## YOUR ASSIGNMENT:
Could you restate the entries below word for word and leave the images out?

[SUPPLIED MATERIAL Boundary: Start]

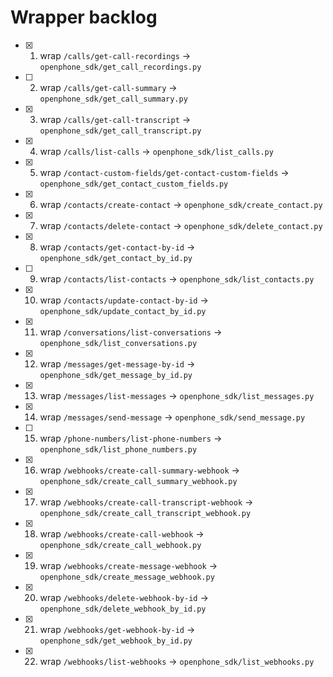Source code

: # Wrapper backlog
- [x] 1. wrap `/calls/get-call-recordings` → `openphone_sdk/get_call_recordings.py`
- [ ] 2. wrap `/calls/get-call-summary` → `openphone_sdk/get_call_summary.py`
- [x] 3. wrap `/calls/get-call-transcript` → `openphone_sdk/get_call_transcript.py`
- [x] 4. wrap `/calls/list-calls` → `openphone_sdk/list_calls.py`
- [x] 5. wrap `/contact-custom-fields/get-contact-custom-fields` → `openphone_sdk/get_contact_custom_fields.py`
- [x] 6. wrap `/contacts/create-contact` → `openphone_sdk/create_contact.py`
- [x] 7. wrap `/contacts/delete-contact` → `openphone_sdk/delete_contact.py`
- [x] 8. wrap `/contacts/get-contact-by-id` → `openphone_sdk/get_contact_by_id.py`
- [ ] 9. wrap `/contacts/list-contacts` → `openphone_sdk/list_contacts.py`
- [x] 10. wrap `/contacts/update-contact-by-id` → `openphone_sdk/update_contact_by_id.py`
- [x] 11. wrap `/conversations/list-conversations` → `openphone_sdk/list_conversations.py`
- [x] 12. wrap `/messages/get-message-by-id` → `openphone_sdk/get_message_by_id.py`
- [x] 13. wrap `/messages/list-messages` → `openphone_sdk/list_messages.py`
- [x] 14. wrap `/messages/send-message` → `openphone_sdk/send_message.py`
- [ ] 15. wrap `/phone-numbers/list-phone-numbers` → `openphone_sdk/list_phone_numbers.py`
- [x] 16. wrap `/webhooks/create-call-summary-webhook` → `openphone_sdk/create_call_summary_webhook.py`
- [x] 17. wrap `/webhooks/create-call-transcript-webhook` → `openphone_sdk/create_call_transcript_webhook.py`
- [x] 18. wrap `/webhooks/create-call-webhook` → `openphone_sdk/create_call_webhook.py`
- [x] 19. wrap `/webhooks/create-message-webhook` → `openphone_sdk/create_message_webhook.py`
- [x] 20. wrap `/webhooks/delete-webhook-by-id` → `openphone_sdk/delete_webhook_by_id.py`
- [x] 21. wrap `/webhooks/get-webhook-by-id` → `openphone_sdk/get_webhook_by_id.py`
- [x] 22. wrap `/webhooks/list-webhooks` → `openphone_sdk/list_webhooks.py`
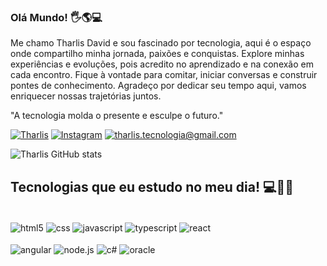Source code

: ### Olá Mundo! 🖐️🌎💻
  Me chamo Tharlis David e sou fascinado por tecnologia, aqui é o espaço onde compartilho minha jornada, paixões e conquistas. 
Explore minhas experiências e evoluções, pois acredito no aprendizado e na conexão em cada encontro. 
Fique à vontade para comitar, iniciar conversas e construir pontes de conhecimento. Agradeço por dedicar seu tempo aqui, vamos enriquecer nossas trajetórias juntos.

"A tecnologia molda o presente e esculpe o futuro."

[![Tharlis](https://img.shields.io/badge/LinkedIn-0077B5?style=for-the-badge&logo=linkedin&logoColor=white)](https://www.linkedin.com/in/tharlis-david-8ba3b5256/)
[![Instagram](https://img.shields.io/badge/Instagram-E4405F?style=for-the-badge&logo=instagram&logoColor=white)](https://www.instagram.com/tharlisdavid/)
[![tharlis.tecnologia@gmail.com](https://img.shields.io/badge/Gmail-D14836?style=for-the-badge&logo=gmail&logoColor=white)](mailto:tharlis.tecnologia@gmail.com)

![Tharlis GitHub stats](https://github-readme-stats.vercel.app/api?username=tharlisdavid&show_icons=true&theme=dracula)
## Tecnologias que eu estudo no meu dia! 💻👨‍🎓
<div style="display: inline_block"><br/>
  <img align="center" alt="html5" src="https://img.shields.io/badge/HTML5-E34F26?style=for-the-badge&logo=html5&logoColor=white"/>
  <img align="center" alt="css" src="https://img.shields.io/badge/CSS3-1572B6?style=for-the-badge&logo=css3&logoColor=white"/>
  <img align="center" alt="javascript" src="https://img.shields.io/badge/JavaScript-F7DF1E?style=for-the-badge&logo=javascript&logoColor=black"/>
  <img align="center" alt="typescript" src="https://img.shields.io/badge/TypeScript-007ACC?style=for-the-badge&logo=typescript&logoColor=white"/>
  <img align="center" alt="react" src="https://img.shields.io/badge/React-20232A?style=for-the-badge&logo=react&logoColor=61DAFB"/>
  <br><br>
  <img align="center" alt="angular" src="https://img.shields.io/badge/Angular-DD0031?style=for-the-badge&logo=angular&logoColor=white"/>
  <img align="center" alt="node.js" src="https://img.shields.io/badge/Node.js-43853D?style=for-the-badge&logo=node.js&logoColor=white"/>
  <img align="center" alt="c#" src="https://img.shields.io/badge/C%23-239120?style=for-the-badge&logo=c-sharp&logoColor=white"/>
  <img align="center" alt="oracle" src="https://img.shields.io/badge/Oracle-F80000?style=for-the-badge&logo=Oracle&logoColor=white"/>
  </div>
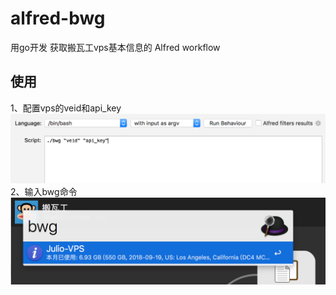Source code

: # alfred-bwg
用go开发  获取搬瓦工vps基本信息的 Alfred workflow

## 使用
1、配置vps的veid和api_key
![](https://raw.githubusercontent.com/HuiiChong/alfred-bwg/master/1.png)
2、输入bwg命令
![](https://raw.githubusercontent.com/HuiiChong/alfred-bwg/master/2.png)
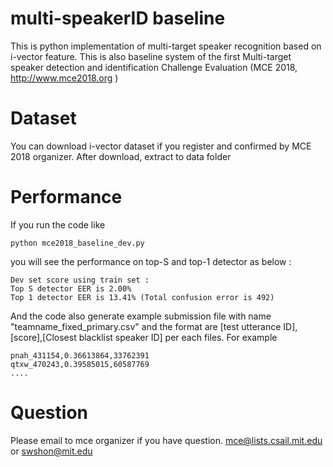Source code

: # multi-speakerID baseline
This is python implementation of multi-target speaker recognition based on i-vector feature. This is also baseline system of the first Multi-target speaker detection and identification Challenge Evaluation (MCE 2018, http://www.mce2018.org )


# Dataset
You can download i-vector dataset if you register and confirmed by MCE 2018 organizer. After download, extract to data folder

# Performance
If you run the code like

    python mce2018_baseline_dev.py
    
you will see the performance on top-S and top-1 detector as below :

    Dev set score using train set :
    Top S detector EER is 2.00%
    Top 1 detector EER is 13.41% (Total confusion error is 492)

And the code also generate example submission file with name "teamname_fixed_primary.csv" and the format are [test utterance ID],[score],[Closest blacklist speaker ID] per each files. For example

    pnah_431154,0.36613864,33762391
    qtxw_470243,0.39585015,60587769
    ....

# Question
Please email to mce organizer if you have question.
mce@lists.csail.mit.edu or swshon@mit.edu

[SUPPLIED MATERIAL Boundary: End]

## YOUR RESPONSE:
Source code

: # Wrapper backlog
- [x] 1. wrap `/calls/get-call-recordings` → `openphone_sdk/get_call_recordings.py`
- [ ] 2. wrap `/calls/get-call-summary` → `openphone_sdk/get_call_summary.py`
- [x] 3. wrap `/calls/get-call-transcript` → `openphone_sdk/get_call_transcript.py`
- [x] 4. wrap `/calls/list-calls` → `openphone_sdk/list_calls.py`
- [x] 5. wrap `/contact-custom-fields/get-contact-custom-fields` → `openphone_sdk/get_contact_custom_fields.py`
- [x] 6. wrap `/contacts/create-contact` → `openphone_sdk/create_contact.py`
- [x] 7. wrap `/contacts/delete-contact` → `openphone_sdk/delete_contact.py`
- [x] 8. wrap `/contacts/get-contact-by-id` → `openphone_sdk/get_contact_by_id.py`
- [ ] 9. wrap `/contacts/list-contacts` → `openphone_sdk/list_contacts.py`
- [x] 10. wrap `/contacts/update-contact-by-id` → `openphone_sdk/update_contact_by_id.py`
- [x] 11. wrap `/conversations/list-conversations` → `openphone_sdk/list_conversations.py`
- [x] 12. wrap `/messages/get-message-by-id` → `openphone_sdk/get_message_by_id.py`
- [x] 13. wrap `/messages/list-messages` → `openphone_sdk/list_messages.py`
- [x] 14. wrap `/messages/send-message` → `openphone_sdk/send_message.py`
- [ ] 15. wrap `/phone-numbers/list-phone-numbers` → `openphone_sdk/list_phone_numbers.py`
- [x] 16. wrap `/webhooks/create-call-summary-webhook` → `openphone_sdk/create_call_summary_webhook.py`
- [x] 17. wrap `/webhooks/create-call-transcript-webhook` → `openphone_sdk/create_call_transcript_webhook.py`
- [x] 18. wrap `/webhooks/create-call-webhook` → `openphone_sdk/create_call_webhook.py`
- [x] 19. wrap `/webhooks/create-message-webhook` → `openphone_sdk/create_message_webhook.py`
- [x] 20. wrap `/webhooks/delete-webhook-by-id` → `openphone_sdk/delete_webhook_by_id.py`
- [x] 21. wrap `/webhooks/get-webhook-by-id` → `openphone_sdk/get_webhook_by_id.py`
- [x] 22. wrap `/webhooks/list-webhooks` → `openphone_sdk/list_webhooks.py`
Source code

: ### Olá Mundo! 🖐️🌎💻
  Me chamo Tharlis David e sou fascinado por tecnologia, aqui é o espaço onde compartilho minha jornada, paixões e conquistas. 
Explore minhas experiências e evoluções, pois acredito no aprendizado e na conexão em cada encontro. 
Fique à vontade para comitar, iniciar conversas e construir pontes de conhecimento. Agradeço por dedicar seu tempo aqui, vamos enriquecer nossas trajetórias juntos.

"A tecnologia molda o presente e esculpe o futuro."

[![Tharlis](https://img.shields.io/badge/LinkedIn-0077B5?style=for-the-badge&logo=linkedin&logoColor=white)](https://www.linkedin.com/in/tharlis-david-8ba3b5256/)
[![Instagram](https://img.shields.io/badge/Instagram-E4405F?style=for-the-badge&logo=instagram&logoColor=white)](https://www.instagram.com/tharlisdavid/)
[![tharlis.tecnologia@gmail.com](https://img.shields.io/badge/Gmail-D14836?style=for-the-badge&logo=gmail&logoColor=white)](mailto:tharlis.tecnologia@gmail.com)

![Tharlis GitHub stats](https://github-readme-stats.vercel.app/api?username=tharlisdavid&show_icons=true&theme=dracula)
## Tecnologias que eu estudo no meu dia! 💻👨‍🎓
<div style="display: inline_block"><br/>
  <img align="center" alt="html5" src="https://img.shields.io/badge/HTML5-E34F26?style=for-the-badge&logo=html5&logoColor=white"/>
  <img align="center" alt="css" src="https://img.shields.io/badge/CSS3-1572B6?style=for-the-badge&logo=css3&logoColor=white"/>
  <img align="center" alt="javascript" src="https://img.shields.io/badge/JavaScript-F7DF1E?style=for-the-badge&logo=javascript&logoColor=black"/>
  <img align="center" alt="typescript" src="https://img.shields.io/badge/TypeScript-007ACC?style=for-the-badge&logo=typescript&logoColor=white"/>
  <img align="center" alt="react" src="https://img.shields.io/badge/React-20232A?style=for-the-badge&logo=react&logoColor=61DAFB"/>
  <br><br>
  <img align="center" alt="angular" src="https://img.shields.io/badge/Angular-DD0031?style=for-the-badge&logo=angular&logoColor=white"/>
  <img align="center" alt="node.js" src="https://img.shields.io/badge/Node.js-43853D?style=for-the-badge&logo=node.js&logoColor=white"/>
  <img align="center" alt="c#" src="https://img.shields.io/badge/C%23-239120?style=for-the-badge&logo=c-sharp&logoColor=white"/>
  <img align="center" alt="oracle" src="https://img.shields.io/badge/Oracle-F80000?style=for-the-badge&logo=Oracle&logoColor=white"/>
  </div>
Source code

: # alfred-bwg
用go开发  获取搬瓦工vps基本信息的 Alfred workflow

## 使用
1、配置vps的veid和api_key
![](https://raw.githubusercontent.com/HuiiChong/alfred-bwg/master/1.png)
2、输入bwg命令
![](https://raw.githubusercontent.com/HuiiChong/alfred-bwg/master/2.png)
Source code

: # multi-speakerID baseline
This is python implementation of multi-target speaker recognition based on i-vector feature. This is also baseline system of the first Multi-target speaker detection and identification Challenge Evaluation (MCE 2018, http://www.mce2018.org )


# Dataset
You can download i-vector dataset if you register and confirmed by MCE 2018 organizer. After download, extract to data folder

# Performance
If you run the code like

    python mce2018_baseline_dev.py
    
you will see the performance on top-S and top-1 detector as below :

    Dev set score using train set :
    Top S detector EER is 2.00%
    Top 1 detector EER is 13.41% (Total confusion error is 492)

And the code also generate example submission file with name "teamname_fixed_primary.csv" and the format are [test utterance ID],[score],[Closest blacklist speaker ID] per each files. For example

    pnah_431154,0.36613864,33762391
    qtxw_470243,0.39585015,60587769
    ....

# Question
Please email to mce organizer if you have question.
mce@lists.csail.mit.edu or swshon@mit.edu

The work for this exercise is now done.